» Records to use
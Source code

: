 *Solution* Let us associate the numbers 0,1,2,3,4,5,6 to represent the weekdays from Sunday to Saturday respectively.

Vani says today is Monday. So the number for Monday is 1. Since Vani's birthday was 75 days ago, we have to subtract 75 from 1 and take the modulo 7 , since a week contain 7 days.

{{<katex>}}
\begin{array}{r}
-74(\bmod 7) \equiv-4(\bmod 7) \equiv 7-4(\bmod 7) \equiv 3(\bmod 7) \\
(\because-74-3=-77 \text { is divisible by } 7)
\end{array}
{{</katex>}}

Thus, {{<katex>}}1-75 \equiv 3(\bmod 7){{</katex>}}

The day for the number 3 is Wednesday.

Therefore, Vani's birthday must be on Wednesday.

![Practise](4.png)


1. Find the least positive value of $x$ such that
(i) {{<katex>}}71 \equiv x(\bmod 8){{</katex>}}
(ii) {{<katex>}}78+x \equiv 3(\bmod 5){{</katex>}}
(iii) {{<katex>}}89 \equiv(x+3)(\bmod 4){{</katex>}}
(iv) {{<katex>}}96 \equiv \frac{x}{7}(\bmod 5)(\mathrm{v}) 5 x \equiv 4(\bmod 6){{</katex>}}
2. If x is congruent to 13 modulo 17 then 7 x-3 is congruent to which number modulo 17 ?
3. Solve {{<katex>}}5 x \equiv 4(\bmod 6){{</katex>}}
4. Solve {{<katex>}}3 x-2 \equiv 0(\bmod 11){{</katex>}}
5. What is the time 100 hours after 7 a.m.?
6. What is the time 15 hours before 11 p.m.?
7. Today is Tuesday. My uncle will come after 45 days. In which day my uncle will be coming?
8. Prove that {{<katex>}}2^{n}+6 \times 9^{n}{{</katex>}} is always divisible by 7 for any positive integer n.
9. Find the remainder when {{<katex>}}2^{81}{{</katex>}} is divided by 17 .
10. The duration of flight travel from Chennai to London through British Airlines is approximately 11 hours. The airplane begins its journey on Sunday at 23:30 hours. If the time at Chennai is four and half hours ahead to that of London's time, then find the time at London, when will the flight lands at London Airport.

» Required work
Output should match, line for line, the stretch of the material above from the line holding "5. What is the time 100 hours after 7 a.m.?" through the line holding "8. Prove that".

» Solution for this task
5. What is the time 100 hours after 7 a.m.?
6. What is the time 15 hours before 11 p.m.?
7. Today is Tuesday. My uncle will come after 45 days. In which day my uncle will be coming?
8. Prove that {{<katex>}}2^{n}+6 \times 9^{n}{{</katex>}} is always divisible by 7 for any positive integer n.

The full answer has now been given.